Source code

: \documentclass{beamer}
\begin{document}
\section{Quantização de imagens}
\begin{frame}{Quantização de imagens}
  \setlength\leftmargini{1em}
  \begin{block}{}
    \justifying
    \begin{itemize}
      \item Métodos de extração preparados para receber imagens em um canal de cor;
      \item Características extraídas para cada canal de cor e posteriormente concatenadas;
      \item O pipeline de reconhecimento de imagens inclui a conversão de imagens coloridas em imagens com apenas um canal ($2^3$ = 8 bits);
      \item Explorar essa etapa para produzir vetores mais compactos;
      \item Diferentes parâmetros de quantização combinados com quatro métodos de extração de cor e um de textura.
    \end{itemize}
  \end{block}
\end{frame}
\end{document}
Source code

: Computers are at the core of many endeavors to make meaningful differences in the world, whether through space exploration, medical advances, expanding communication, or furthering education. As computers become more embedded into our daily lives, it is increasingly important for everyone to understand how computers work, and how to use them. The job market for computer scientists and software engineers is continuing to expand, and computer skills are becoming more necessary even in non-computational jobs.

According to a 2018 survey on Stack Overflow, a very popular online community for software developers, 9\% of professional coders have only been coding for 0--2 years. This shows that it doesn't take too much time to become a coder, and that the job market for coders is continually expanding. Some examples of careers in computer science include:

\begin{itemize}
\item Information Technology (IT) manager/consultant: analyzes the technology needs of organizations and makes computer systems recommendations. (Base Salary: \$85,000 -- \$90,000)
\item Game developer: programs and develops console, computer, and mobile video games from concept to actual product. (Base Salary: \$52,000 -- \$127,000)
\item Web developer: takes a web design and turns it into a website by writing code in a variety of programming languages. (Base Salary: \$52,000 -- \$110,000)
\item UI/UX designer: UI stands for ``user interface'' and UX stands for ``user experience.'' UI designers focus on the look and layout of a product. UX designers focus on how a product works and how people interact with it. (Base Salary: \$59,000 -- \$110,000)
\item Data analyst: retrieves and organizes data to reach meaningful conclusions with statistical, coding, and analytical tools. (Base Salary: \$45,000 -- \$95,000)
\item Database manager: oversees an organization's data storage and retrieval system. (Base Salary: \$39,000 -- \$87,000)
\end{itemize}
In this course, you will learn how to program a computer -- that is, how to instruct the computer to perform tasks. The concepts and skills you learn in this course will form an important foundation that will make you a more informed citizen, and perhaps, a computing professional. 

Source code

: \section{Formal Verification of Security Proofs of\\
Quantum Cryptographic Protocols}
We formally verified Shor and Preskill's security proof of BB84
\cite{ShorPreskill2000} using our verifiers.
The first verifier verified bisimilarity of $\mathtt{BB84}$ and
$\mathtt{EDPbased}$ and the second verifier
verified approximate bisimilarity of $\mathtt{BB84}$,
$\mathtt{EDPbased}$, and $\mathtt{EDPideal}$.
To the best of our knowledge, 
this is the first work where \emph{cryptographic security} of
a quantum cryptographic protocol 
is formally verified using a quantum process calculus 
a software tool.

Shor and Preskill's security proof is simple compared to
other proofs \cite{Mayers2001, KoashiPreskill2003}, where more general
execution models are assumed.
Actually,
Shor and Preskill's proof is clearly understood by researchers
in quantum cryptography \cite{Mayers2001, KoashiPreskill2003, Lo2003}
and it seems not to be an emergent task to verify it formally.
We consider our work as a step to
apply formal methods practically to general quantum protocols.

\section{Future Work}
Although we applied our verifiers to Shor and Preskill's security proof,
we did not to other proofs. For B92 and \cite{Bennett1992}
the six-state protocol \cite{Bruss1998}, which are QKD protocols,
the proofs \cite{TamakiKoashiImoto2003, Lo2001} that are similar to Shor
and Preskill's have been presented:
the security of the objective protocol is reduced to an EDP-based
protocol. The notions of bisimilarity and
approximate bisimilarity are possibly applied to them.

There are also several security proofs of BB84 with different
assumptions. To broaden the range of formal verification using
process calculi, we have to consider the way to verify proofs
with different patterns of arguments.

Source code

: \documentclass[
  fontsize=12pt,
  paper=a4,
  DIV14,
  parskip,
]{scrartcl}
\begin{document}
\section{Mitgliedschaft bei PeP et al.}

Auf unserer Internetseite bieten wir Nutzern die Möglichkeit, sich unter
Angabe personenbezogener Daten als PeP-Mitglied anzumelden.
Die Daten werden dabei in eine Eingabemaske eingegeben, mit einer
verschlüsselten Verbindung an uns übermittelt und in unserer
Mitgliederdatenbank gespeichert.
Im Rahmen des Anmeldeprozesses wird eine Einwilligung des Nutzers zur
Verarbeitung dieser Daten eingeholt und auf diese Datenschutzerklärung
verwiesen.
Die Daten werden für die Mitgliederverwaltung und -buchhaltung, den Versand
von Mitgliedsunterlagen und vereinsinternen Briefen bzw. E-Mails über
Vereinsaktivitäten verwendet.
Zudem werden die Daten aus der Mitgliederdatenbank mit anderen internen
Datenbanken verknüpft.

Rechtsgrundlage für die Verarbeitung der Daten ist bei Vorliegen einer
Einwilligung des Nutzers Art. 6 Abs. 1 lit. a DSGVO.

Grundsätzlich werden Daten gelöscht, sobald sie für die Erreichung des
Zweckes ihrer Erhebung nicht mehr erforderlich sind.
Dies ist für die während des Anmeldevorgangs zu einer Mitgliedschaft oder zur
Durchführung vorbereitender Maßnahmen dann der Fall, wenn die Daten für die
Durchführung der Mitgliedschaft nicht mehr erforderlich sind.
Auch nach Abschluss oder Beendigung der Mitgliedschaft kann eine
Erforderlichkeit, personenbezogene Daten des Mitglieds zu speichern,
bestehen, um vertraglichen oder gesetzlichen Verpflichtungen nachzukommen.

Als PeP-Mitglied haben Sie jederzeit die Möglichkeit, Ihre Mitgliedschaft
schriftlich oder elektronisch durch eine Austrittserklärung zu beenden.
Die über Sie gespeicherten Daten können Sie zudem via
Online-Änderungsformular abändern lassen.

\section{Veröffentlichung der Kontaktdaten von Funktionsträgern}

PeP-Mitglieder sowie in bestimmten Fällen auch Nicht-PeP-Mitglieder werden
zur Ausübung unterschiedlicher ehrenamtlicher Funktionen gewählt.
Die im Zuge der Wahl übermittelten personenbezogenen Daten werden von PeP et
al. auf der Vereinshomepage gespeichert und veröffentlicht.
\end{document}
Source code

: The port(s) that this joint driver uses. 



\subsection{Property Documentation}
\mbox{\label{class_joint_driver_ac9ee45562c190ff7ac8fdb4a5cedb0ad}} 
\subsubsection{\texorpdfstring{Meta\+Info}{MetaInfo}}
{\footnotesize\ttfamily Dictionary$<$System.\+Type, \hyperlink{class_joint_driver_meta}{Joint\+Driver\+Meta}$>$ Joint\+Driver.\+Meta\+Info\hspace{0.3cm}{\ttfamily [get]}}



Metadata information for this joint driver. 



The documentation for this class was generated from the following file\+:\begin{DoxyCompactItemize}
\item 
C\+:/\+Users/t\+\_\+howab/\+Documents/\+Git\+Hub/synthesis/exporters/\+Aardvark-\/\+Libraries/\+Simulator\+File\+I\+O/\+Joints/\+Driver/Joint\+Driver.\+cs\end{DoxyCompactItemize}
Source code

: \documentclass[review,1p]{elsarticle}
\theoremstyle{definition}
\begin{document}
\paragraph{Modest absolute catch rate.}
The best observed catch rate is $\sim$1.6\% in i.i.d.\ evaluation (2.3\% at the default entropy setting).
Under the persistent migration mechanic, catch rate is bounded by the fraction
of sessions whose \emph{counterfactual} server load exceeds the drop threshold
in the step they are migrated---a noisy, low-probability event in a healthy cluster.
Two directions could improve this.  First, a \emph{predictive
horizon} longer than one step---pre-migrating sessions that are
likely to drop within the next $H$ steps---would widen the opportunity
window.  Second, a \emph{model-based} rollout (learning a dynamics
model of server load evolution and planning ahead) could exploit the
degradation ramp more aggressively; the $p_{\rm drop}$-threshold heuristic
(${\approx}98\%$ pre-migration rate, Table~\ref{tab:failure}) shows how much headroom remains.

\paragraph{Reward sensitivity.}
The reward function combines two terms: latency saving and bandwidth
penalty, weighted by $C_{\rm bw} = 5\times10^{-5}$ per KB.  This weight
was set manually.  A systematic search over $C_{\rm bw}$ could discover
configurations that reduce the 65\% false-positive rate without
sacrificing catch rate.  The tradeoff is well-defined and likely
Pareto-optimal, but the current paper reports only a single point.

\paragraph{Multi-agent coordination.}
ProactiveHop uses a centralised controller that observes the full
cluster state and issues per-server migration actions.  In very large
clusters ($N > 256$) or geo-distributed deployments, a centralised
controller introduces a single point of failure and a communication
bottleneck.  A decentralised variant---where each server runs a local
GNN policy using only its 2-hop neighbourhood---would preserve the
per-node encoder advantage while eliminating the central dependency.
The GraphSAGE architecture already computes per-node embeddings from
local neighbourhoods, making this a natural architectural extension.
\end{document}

+---+

> **THE PROBLEM**:
Take every line from the listing above that includes the word "could" and copy it.

> **RESULT FOR THIS EXERCISE**:
Two directions could improve this.  First, a \emph{predictive
model of server load evolution and planning ahead) could exploit the
was set manually.  A systematic search over $C_{\rm bw}$ could discover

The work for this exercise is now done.